Tuesday, October 30, 2007

Sister Morgan and the poached egg


Sister Morgan

It’s strange how food can stir memories long buried.
Take fried eggs. I hate them, along with porridge.

But a poached egg?...well that’s different. Every time I eat one I think of Sister Morgan.


I had not been in Craig-y-nos long, perhaps a few months, certainly less than a year, when it happened.

We had been given a fried egg for our supper. Food by the time it reached us from the bowels of the castle, or wherever it came from on its long journey from the hospital kitchen to Ward 2, was cold.

So it was this particular evening the fried egg for my supper was not only cold but it had turned an unpleasant shade of greenish/blue around the edges.

I took an instant dislike to it and set about demolishing it in a technique I had perfected since my arrival in Craig-y-nos with food I didn't like, which was most of it.

I cut it up into small pieces then spread it around the plate thus creating the impression that I had made some attempt to eat it.


Those girls who were up could wrap uneaten food in paper and feed it to the swans on their next walk. Those on the balcony could stuff it down the drain, except porridge had a nasty habit of gurgling back up if it rained often which of course it does in Wales.

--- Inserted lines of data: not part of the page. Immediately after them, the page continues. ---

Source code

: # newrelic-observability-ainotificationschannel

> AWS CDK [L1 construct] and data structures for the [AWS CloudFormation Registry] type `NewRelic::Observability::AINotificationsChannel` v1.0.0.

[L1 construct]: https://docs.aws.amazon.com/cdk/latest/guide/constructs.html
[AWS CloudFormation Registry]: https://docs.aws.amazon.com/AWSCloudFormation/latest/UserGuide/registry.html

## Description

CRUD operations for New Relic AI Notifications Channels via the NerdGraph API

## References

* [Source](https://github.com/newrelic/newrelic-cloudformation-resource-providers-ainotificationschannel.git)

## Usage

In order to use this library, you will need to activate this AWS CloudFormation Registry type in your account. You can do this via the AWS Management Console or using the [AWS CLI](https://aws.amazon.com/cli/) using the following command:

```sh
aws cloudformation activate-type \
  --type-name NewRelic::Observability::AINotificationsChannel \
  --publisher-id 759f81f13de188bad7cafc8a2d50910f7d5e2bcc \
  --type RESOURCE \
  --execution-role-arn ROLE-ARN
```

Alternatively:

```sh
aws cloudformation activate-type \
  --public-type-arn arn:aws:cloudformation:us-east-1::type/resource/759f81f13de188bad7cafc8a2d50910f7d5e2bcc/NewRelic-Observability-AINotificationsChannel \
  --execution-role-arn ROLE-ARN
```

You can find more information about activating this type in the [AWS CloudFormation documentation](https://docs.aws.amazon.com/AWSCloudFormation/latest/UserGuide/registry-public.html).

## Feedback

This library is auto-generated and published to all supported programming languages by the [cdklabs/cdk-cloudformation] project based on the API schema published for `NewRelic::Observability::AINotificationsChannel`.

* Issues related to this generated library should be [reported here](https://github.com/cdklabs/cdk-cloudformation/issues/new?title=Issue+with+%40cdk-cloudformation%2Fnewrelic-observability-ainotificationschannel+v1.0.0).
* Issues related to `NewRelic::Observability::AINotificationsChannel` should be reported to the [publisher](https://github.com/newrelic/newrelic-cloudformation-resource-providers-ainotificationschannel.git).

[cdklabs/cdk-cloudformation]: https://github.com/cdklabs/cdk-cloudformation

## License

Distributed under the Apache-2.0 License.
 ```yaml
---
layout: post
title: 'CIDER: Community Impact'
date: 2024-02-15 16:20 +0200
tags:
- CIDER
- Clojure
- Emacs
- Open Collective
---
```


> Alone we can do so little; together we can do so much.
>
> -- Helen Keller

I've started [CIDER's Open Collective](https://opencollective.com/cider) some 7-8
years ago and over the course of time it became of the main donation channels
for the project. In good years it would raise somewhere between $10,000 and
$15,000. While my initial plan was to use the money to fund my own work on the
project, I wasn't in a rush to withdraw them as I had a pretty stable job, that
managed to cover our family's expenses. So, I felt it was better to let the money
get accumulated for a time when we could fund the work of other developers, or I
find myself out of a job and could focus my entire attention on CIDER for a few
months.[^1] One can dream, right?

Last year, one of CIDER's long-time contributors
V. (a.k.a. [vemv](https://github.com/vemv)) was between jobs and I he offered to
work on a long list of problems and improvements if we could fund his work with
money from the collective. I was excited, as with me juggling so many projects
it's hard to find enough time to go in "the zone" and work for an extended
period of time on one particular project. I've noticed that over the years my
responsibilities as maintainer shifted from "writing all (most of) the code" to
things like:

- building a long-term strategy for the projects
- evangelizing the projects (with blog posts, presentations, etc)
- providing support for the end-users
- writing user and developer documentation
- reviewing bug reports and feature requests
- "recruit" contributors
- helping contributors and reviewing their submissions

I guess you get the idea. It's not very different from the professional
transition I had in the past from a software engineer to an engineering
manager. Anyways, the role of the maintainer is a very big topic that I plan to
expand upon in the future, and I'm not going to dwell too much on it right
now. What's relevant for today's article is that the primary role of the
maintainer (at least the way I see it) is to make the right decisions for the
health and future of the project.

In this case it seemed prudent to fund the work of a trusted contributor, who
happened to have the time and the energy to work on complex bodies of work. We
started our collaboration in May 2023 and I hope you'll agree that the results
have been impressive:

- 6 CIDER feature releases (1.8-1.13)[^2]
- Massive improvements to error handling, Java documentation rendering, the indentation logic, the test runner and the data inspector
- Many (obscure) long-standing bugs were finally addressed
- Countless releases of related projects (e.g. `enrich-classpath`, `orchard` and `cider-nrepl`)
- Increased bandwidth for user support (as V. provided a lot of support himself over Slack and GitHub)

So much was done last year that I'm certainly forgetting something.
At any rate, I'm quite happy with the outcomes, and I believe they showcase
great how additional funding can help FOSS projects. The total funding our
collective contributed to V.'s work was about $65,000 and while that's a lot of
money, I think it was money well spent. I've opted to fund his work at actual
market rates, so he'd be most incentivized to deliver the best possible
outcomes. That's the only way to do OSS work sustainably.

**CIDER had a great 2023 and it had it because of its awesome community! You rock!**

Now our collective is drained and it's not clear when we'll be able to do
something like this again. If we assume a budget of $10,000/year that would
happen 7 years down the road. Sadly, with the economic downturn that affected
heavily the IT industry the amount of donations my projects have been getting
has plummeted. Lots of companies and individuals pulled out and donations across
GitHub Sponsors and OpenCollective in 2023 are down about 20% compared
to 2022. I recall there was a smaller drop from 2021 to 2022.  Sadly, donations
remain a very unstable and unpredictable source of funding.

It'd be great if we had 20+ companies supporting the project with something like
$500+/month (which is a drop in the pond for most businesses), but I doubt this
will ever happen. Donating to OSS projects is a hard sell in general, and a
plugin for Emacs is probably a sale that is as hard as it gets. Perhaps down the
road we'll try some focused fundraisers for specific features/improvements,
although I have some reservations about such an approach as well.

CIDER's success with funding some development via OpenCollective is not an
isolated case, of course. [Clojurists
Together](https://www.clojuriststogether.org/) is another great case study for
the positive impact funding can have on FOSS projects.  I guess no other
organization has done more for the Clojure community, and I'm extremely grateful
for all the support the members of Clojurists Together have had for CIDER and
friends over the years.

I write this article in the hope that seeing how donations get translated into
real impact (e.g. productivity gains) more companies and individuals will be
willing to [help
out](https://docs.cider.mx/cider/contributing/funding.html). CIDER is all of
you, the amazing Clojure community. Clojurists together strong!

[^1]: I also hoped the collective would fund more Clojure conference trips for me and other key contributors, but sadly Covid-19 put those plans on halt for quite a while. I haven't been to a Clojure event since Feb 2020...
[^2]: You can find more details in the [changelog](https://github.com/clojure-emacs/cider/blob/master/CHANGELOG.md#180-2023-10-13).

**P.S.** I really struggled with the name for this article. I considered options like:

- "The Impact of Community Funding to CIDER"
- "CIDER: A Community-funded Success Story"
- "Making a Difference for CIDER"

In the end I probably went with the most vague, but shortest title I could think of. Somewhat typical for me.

Having dissected my cold fried egg into many pieces all it needed was for a sympathetic member of staff to take it away. Nurses I knew from experience, wouldn't but orderlies, especially Mary, would. She took pity on us. Also she wanted to clear away all the plates so she could finish for the evening. Mine was the last as usual.

Would she or wouldn't she?
Mary took it without a word.

She had barely gone out of the ward when I heard the iron gates of the lift crash open.

Trouble. Big trouble.
Within seconds the loud, angry bellowing voice of Dr Huppert could be heard reverberating throughout the corridor demanding to know whose plate Mary was holding and ordering her to take it back.

I am in tears waiting for the return of the offending fried egg.

But instead in walks Sister Morgan a few minutes later brandishing a plate with a warm freshly poached egg and a piece of hot toast with some butter on it.

“Eat this!”
I do .
It tastes delicious. Why couldn't food always be like this I wonder trying to eat and cry at the same time.

Even today I cannot eat a poached egg without remembering Sister Morgan's simple act of kindness that evening many years ago.